Canadian North's Boeing 737-200, Spirit of Yellowknife, at Yellowknife Airport in October 2022. Ollie Williams/Cabin Radio
Canadian North will dispense with its last Boeing 737-200, a specially modified jet aircraft capable of landing on gravel airstrips, following a final flight on Saturday.
Most jet aircraft aren’t compatible with gravel runways because of the risk that flying pebbles could either damage the undercarriage or be sucked into the engines themselves.
The 737-200, however, can be equipped with a special kit from Boeing that installs gravel deflectors behind the landing gear, reinforces protection around sensitive equipment, and modifies the engines to help keep gravel out.
While that solution is ideal for many northern airports, the problem is that the kit doesn’t exist for later models, parts are increasingly hard to come by, and the 200-series aircraft themselves are no spring chickens.
Canadian North used to operate up to six of them at a time. Now, its last remaining 737-200 – fleet number 584 – will make its final flight on Saturday, 43 years after being built and more than two decades after being purchased by the airline.
Number 584, dubbed Spirit of Yellowknife, will depart the city on Saturday morning for Cambridge Bay before being retired. A reception will be held at the airport beforehand, though the airline clarified – following initial publication of this article – that its ceremony will be private, with no opportunity for public participation.
In an extraordinary nod to the aircraft’s past, its final flight will take place under the command of Captain Dawn Macfarlane, Canadian North said.
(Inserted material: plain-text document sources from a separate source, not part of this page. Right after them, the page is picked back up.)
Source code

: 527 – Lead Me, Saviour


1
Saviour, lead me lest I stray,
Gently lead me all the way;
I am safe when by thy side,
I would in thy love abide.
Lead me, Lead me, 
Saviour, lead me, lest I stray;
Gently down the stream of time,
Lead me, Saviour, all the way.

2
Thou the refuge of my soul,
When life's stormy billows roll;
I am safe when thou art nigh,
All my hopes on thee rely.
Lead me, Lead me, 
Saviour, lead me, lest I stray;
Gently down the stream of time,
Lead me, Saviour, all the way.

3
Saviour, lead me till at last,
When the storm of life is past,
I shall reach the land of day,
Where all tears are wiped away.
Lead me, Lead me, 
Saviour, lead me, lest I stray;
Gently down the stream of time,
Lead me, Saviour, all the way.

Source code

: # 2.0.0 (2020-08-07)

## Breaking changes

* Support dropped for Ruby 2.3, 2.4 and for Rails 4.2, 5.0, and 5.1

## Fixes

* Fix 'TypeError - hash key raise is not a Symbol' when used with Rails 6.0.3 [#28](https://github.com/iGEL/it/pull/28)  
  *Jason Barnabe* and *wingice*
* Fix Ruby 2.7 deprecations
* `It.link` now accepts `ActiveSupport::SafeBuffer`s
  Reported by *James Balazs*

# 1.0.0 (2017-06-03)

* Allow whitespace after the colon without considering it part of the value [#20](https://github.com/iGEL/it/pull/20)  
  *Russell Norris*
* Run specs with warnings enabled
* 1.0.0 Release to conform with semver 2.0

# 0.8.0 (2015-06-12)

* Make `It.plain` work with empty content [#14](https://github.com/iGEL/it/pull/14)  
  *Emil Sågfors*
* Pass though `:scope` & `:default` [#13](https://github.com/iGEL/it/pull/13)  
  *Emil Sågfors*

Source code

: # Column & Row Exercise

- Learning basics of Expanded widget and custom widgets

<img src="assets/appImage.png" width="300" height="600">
Macfarlane is the daughter of Captain Cecil Hansen, who picked up the newly manufactured number 584 from Boeing Field in Seattle in 1980, when it was bought by Dome Petroleum, a company with a focus on Arctic exploration.
“The 737-200 began and will finish its career in the Arctic,” Canadian North said in a press release.
“This aircraft is part of the community and many aviation families. Generations of pilots have flown the 737-200 and years later, following in their footsteps, many of their children have done the same.”
With the 737-200 gone, Canadian North will use ATR turboprop aircraft – which don’t require the same level of adaptation – to service gravel strips like Cambridge Bay. The airline had previously said maintaining the 737-200 was becoming increasingly difficult over time.
Canadian North’s 18 other Boeing 737s, which are of a later vintage and can’t be adapted for gravel strips, aren’t affected.
This isn’t the last 737-200 in the North. Nolinor, a charter airline with a northern focus, has more than half a dozen 737-200s, some almost half a century old. Air Inuit, which serves Nunavut, Labrador and Nunavik, has four.
The gradual obsolescence of gravel-adapted jet aircraft has led to renewed calls for federal investment in northern airfields, many of which still rely on gravel strips.
By contrast, at least one recent report has recommended that gravel be preferred to paved runways in some circumstances, as gravel strips may be less susceptible to the effects of climate change on underlying permafrost.